Researchers have developed a platform of pan-cancer tumour organoids and a neural-network-based drug assay, that has the potential to advance precision medicine research in oncology.
Barriers to precision medicine
Precision medicine has recently emerged as a highly effective and durable approach for treating disease. It involves the identification and administration of therapies that target the unique biology of a patient’s disease. For cancer patients, targeted therapies have been developed against several molecular alterations present within tumours, such as oncogenic mutations. However, patients respond variably to these targeted treatments and there are no known therapies for many other alterations. Overall, poor knowledge surrounding cellular and genetic heterogeneity in cancer has limited progress in precision medicine.
Recently, patient-derived tumour organoid technology, or cellular models of diverse cancer types, has advanced oncological research. It has also facilitated therapeutic development and precision medicine studies. However, there has been a lack of scalable and reproducible methods to develop and profile tumour organoids. Furthermore, therapeutic profiling assays across these models have not been generalisable across different tumour types.
Pan-cancer tumour organoids
Recently, researchers from Tempus Labs in Chicago established a platform of pan-cancer tumour organoids for use in precision medicine. The platform can be applied to high-throughput translational research, such as biobanking, molecular profiling and drug screening. Their work has been published in Cell Reports.

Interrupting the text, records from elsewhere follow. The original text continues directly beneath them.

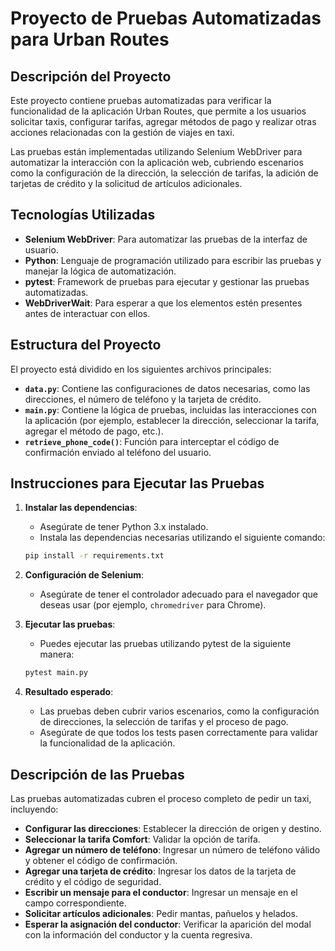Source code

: # Proyecto de Pruebas Automatizadas para Urban Routes

## Descripción del Proyecto

Este proyecto contiene pruebas automatizadas para verificar la funcionalidad de la aplicación Urban Routes, que permite a los usuarios solicitar taxis, configurar tarifas, agregar métodos de pago y realizar otras acciones relacionadas con la gestión de viajes en taxi.

Las pruebas están implementadas utilizando Selenium WebDriver para automatizar la interacción con la aplicación web, cubriendo escenarios como la configuración de la dirección, la selección de tarifas, la adición de tarjetas de crédito y la solicitud de artículos adicionales.

## Tecnologías Utilizadas

- **Selenium WebDriver**: Para automatizar las pruebas de la interfaz de usuario.
- **Python**: Lenguaje de programación utilizado para escribir las pruebas y manejar la lógica de automatización.
- **pytest**: Framework de pruebas para ejecutar y gestionar las pruebas automatizadas.
- **WebDriverWait**: Para esperar a que los elementos estén presentes antes de interactuar con ellos.

## Estructura del Proyecto

El proyecto está dividido en los siguientes archivos principales:

- **`data.py`**: Contiene las configuraciones de datos necesarias, como las direcciones, el número de teléfono y la tarjeta de crédito.
- **`main.py`**: Contiene la lógica de pruebas, incluidas las interacciones con la aplicación (por ejemplo, establecer la dirección, seleccionar la tarifa, agregar el método de pago, etc.).
- **`retrieve_phone_code()`**: Función para interceptar el código de confirmación enviado al teléfono del usuario.

## Instrucciones para Ejecutar las Pruebas

1. **Instalar las dependencias**:
   - Asegúrate de tener Python 3.x instalado.
   - Instala las dependencias necesarias utilizando el siguiente comando:

   ```bash
   pip install -r requirements.txt
   ```

2. **Configuración de Selenium**:
   - Asegúrate de tener el controlador adecuado para el navegador que deseas usar (por ejemplo, `chromedriver` para Chrome).

3. **Ejecutar las pruebas**:
   - Puedes ejecutar las pruebas utilizando pytest de la siguiente manera:

   ```bash
   pytest main.py
   ```

4. **Resultado esperado**:
   - Las pruebas deben cubrir varios escenarios, como la configuración de direcciones, la selección de tarifas y el proceso de pago.
   - Asegúrate de que todos los tests pasen correctamente para validar la funcionalidad de la aplicación.

## Descripción de las Pruebas

Las pruebas automatizadas cubren el proceso completo de pedir un taxi, incluyendo:

- **Configurar las direcciones**: Establecer la dirección de origen y destino.
- **Seleccionar la tarifa Comfort**: Validar la opción de tarifa.
- **Agregar un número de teléfono**: Ingresar un número de teléfono válido y obtener el código de confirmación.
- **Agregar una tarjeta de crédito**: Ingresar los datos de la tarjeta de crédito y el código de seguridad.
- **Escribir un mensaje para el conductor**: Ingresar un mensaje en el campo correspondiente.
- **Solicitar artículos adicionales**: Pedir mantas, pañuelos y helados.
- **Esperar la asignación del conductor**: Verificar la aparición del modal con la información del conductor y la cuenta regresiva.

The researchers generated tumour organoids by culturing metastatic tumours derived from 1,298 North American patients with major types of carcinomas. They further determined minimal culture conditions for initiating and propagating each type of tumour organoid. Except for certain gastric and pancreatic cancers, the growth factors Noggin and epidermal growth factor were sufficient to successfully culture organoids.
Critically, these cultured tumour organoids accurately represented the molecular features of patient tumours. DNA sequencing and whole-transcriptome analysis showed that organoids recapitulated the genomic and transcriptomic signatures of their corresponding source tumours. This was verified with an independent cohort of representative cancer patients.
Predicting patient-specific drug response
To use these organoids for drug development and precision medicine, the researchers developed a label-free, high-throughput organoid drug screening assay. Cell viability assays are generally used to measure a tumour’s response to drugs. However, variability in organoid generation has meant that technical replicates display high levels of variation.
Instead, the proposed assay monitors drug response by observing cells in real time under light microscopy. This approach is highly reproducible, minimises tumour processing and enables for high-throughput applications. From here, the researchers developed a neural network-based model to predict drug response from light microscopy.
The network revealed differential responses to clinically relevant drugs within tumour types, reflecting intratumoural heterogeneity. Variability in drug response may reveal mechanisms of therapeutic resistance, and thus provide predictive and prognostic biomarkers for individual response to treatment. Moreover, such temporal profiling of drug response may also allow for the quantification of transient responses, optimisation of appropriate time points for endpoint studies and characterisation of adaptive responses.
These findings hold the potential to greatly advance the utility of tumour organoids. The pan-cancer platform uses optimised, defined minimal media to successfully initiate and propagate tumour organoids. Importantly, the organoids retain genomic and transcriptomic fidelity to source tumours. Future organoid studies may thus be conducted with less complex media formulations, thereby reducing time, costs and user errors.
Meanwhile, the neural network-based drug assay enables high-throughput in vitro profiling of potential therapeutics. Importantly, it is capable of predicting patient-specific variability in drug responses across tumour types.
The clinical applicability of these approaches still requires validation. Nevertheless, they represent potentially useful analytical tools for studying tumour organoid development, drug screening and monitoring patient response to therapy. Ultimately, this work brings the field of oncology one step closer towards achieving the goal of precision medicine.